NY Times edits for economic optimism

June 2, 2011

NOTE: Images in this archived article have been removed.

Image RemovedI downloaded David Streitfeld’s article at 12:44 pm today with the headline, “House Prices Fall to New Post-Bubble Low as More Rent.” Tonight, the headline reads, more optimistically, “Bottom May Be Near for Slide in Housing.” Presumably it’s this more optimistic spin that will make it into the print edition. (Check out how the article reads now.)

The fascinating thing is that the revised, more optimistic article quotes a bunch of people saying that the housing market is bound to turn around sometime soon, but they’re just shouting “Go Team” and waving pom poms. They certainly don’t offer a scintilla of evidence.

The evidence offered, in both versions, is for a bleak prognosis. The original article, like its revised twin, quotes Dean Baker of the Center for Economic and Policy Research as saying, “There are a lot of forces pushing prices downward.” They continue:

One of them is the excess number of houses. Builders built too much during the boom, and the mania for second and third homes has sharply diminished. New household formation will soak up the supply, but that will take years.

The financial blog Calculated Risk estimated the excess housing supply this week using 2010 Census data, which it compared to 1990 and 2000. The blog concluded that the excess in April 2010 was about 1.8 million units, but probably several hundred thousand fewer now.
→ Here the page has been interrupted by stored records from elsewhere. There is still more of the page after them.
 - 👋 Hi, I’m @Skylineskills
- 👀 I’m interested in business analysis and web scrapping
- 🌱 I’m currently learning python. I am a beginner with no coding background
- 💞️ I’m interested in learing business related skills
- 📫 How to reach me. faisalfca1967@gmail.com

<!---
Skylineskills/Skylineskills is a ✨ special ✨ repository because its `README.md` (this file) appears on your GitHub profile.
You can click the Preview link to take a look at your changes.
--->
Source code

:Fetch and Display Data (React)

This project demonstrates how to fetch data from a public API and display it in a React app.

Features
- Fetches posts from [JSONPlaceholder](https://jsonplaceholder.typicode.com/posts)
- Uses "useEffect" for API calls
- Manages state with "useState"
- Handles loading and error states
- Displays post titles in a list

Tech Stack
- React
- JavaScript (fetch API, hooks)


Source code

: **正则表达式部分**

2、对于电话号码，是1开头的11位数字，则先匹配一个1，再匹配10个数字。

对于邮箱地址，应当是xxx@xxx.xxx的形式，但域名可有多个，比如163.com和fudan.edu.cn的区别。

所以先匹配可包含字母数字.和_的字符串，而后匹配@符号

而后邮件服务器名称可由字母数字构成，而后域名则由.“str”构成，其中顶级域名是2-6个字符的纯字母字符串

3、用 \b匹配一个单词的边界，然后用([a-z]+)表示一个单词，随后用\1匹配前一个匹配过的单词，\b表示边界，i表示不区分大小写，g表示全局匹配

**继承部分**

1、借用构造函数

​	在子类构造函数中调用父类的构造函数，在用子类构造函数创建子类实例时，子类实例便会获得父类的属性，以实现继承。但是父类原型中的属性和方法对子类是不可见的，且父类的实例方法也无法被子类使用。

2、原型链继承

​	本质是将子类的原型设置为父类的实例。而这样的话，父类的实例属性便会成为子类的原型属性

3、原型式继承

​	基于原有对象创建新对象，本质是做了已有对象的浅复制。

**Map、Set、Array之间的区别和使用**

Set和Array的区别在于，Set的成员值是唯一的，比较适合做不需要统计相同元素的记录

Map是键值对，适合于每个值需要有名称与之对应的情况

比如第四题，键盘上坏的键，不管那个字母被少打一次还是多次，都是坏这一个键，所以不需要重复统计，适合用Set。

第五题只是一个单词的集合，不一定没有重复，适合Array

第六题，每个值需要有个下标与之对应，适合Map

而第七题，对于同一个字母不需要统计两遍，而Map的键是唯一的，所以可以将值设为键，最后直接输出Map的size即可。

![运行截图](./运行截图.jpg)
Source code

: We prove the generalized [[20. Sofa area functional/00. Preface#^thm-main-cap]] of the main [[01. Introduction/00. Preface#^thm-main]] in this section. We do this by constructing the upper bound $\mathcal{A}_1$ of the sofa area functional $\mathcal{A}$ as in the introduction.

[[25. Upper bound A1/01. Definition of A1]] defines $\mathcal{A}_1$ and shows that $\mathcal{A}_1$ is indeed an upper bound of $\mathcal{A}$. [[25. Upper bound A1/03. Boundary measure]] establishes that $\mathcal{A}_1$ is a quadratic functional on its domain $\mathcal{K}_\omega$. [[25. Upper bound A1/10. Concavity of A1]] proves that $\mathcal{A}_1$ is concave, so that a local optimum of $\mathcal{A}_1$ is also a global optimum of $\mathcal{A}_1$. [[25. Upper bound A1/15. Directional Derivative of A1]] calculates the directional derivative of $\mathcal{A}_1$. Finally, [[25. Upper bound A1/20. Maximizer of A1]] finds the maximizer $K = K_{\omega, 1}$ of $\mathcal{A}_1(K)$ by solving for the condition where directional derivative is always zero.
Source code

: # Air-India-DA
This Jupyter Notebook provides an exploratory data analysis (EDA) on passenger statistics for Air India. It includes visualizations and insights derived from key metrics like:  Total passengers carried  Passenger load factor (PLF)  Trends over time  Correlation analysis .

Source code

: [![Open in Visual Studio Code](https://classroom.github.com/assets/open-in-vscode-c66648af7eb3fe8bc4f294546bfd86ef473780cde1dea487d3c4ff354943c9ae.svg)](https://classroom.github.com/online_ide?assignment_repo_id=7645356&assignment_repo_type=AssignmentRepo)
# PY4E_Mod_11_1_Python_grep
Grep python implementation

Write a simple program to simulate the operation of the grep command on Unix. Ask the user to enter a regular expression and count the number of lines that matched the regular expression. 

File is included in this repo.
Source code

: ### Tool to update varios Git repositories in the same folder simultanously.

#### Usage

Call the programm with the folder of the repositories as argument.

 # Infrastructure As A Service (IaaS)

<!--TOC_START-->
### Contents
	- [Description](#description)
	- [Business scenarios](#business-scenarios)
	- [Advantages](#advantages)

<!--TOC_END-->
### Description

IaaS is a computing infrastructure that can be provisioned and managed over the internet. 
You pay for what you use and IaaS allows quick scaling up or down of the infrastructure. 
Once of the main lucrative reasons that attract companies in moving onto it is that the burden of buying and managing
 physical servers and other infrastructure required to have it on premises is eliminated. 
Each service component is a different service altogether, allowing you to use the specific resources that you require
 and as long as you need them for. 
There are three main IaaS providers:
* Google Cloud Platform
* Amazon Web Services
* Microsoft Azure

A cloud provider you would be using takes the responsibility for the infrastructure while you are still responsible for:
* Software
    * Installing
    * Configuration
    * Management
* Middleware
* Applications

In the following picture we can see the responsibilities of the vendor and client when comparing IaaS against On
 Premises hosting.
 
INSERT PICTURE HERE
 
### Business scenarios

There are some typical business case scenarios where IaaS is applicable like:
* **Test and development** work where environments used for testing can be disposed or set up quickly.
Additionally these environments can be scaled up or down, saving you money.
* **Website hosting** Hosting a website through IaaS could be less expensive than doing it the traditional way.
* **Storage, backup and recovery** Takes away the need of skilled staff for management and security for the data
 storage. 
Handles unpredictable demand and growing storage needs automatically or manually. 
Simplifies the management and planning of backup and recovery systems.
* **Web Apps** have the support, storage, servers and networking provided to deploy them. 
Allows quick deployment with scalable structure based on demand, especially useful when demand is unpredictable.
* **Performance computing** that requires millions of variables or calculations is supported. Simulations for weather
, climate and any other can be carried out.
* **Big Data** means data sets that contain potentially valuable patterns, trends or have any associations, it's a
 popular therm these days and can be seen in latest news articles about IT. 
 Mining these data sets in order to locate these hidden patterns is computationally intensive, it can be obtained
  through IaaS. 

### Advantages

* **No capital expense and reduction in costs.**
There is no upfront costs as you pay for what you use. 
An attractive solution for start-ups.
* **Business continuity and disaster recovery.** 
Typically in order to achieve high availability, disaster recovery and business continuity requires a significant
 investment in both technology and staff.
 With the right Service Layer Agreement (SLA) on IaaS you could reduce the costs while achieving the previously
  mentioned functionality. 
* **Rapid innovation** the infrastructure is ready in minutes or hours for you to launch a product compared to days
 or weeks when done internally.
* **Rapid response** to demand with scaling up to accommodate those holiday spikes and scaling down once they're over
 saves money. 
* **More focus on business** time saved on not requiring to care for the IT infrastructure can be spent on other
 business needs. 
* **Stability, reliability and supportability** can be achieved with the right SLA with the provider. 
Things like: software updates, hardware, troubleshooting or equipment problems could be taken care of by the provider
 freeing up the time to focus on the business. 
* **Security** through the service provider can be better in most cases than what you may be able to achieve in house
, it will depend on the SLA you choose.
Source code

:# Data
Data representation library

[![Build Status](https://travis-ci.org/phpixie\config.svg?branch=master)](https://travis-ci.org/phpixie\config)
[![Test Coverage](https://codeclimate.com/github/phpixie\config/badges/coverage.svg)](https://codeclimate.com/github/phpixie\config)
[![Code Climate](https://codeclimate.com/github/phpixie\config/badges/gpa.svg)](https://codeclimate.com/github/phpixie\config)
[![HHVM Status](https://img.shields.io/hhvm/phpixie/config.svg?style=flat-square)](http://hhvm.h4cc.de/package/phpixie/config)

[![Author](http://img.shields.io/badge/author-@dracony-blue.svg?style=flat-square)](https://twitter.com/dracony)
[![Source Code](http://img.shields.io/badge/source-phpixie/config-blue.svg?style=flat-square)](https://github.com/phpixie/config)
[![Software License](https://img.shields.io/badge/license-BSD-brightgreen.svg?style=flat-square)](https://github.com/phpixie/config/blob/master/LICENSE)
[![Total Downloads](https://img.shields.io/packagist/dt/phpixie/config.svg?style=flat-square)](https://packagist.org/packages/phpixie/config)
Note how the openings of the two articles differ.

The earlier version:

Housing prices fell in March to their lowest point since the downturn began, erasing the last little bit of recovery from the depths plumbed two years ago, according to data released Tuesday.

The Standard & Poor’s Case-Shiller Home Price Index for 20 large cities fell 0.8 percent from February, the eighth drop in a row. Prices are now down 33.1 percent from the July 2006 peak.

“Home prices continue on their downward spiral with no relief in sight,” said David M. Blitzer, chairman of the S.& P. index committee.

Housing is in persistent trouble, industry analysts say, not only because so many people are blocked from the market — being unemployed, in foreclosure or trapped in homes that are worth less than the mortgage — but because even those who are solvent are opting out.

The desire to own your own home, long a bedrock of the American Dream, is fast becoming a casualty of the worst housing downturn since the Great Depression.

 

The revised version begins thus:

For real estate, some economists say, an end to the seemingly endless decline in housing values might be in sight.

Not immediately. At the moment, prices are still dropping. In 20 large cities, prices fell 0.8 percent in March from the previous month, according to the Standard & Poor’s Case-Shiller Home Price Index released Tuesday. That pushed the closely watched index below its level of two years ago to a new post-bubble low, and put it 33.1 percent under its July 2006 peak.

Few analysts expect housing prices to rebound anytime soon. But quite a few are predicting that the market is close to the moment when things will stop getting worse, which will be a major improvement all by itself.

“By far the bulk of the downturn of housing prices is beyond us,” said Paul Dales of Capital Economics. He expects the market to slip 5 percent further, slightly more than he was expecting a few months ago.

“There are some amazingly favorable signs. Housing is the most undervalued it’s been in 35 years,” Mr. Dales said. “At some point, it’s going to do very well.”

Peter Muoio, senior principal of Maximus Advisors, says he thinks the market has already bottomed, although he expects it to bounce around in a narrow range for a few years rather than recovering. And James F. Smith, chief economist for the investment firm Parsec Financial and a rare housing bull, is predicting a 25 percent climb from here by mid-decade.

 

Quite a different story, no? Why wouldn’t the Times editors let the story go where the evidence pointed? Or did the housing bulls have evidence more substantial than a Peter Pan-like “I believe,” and if so, why didn’t that evidence make it into the article?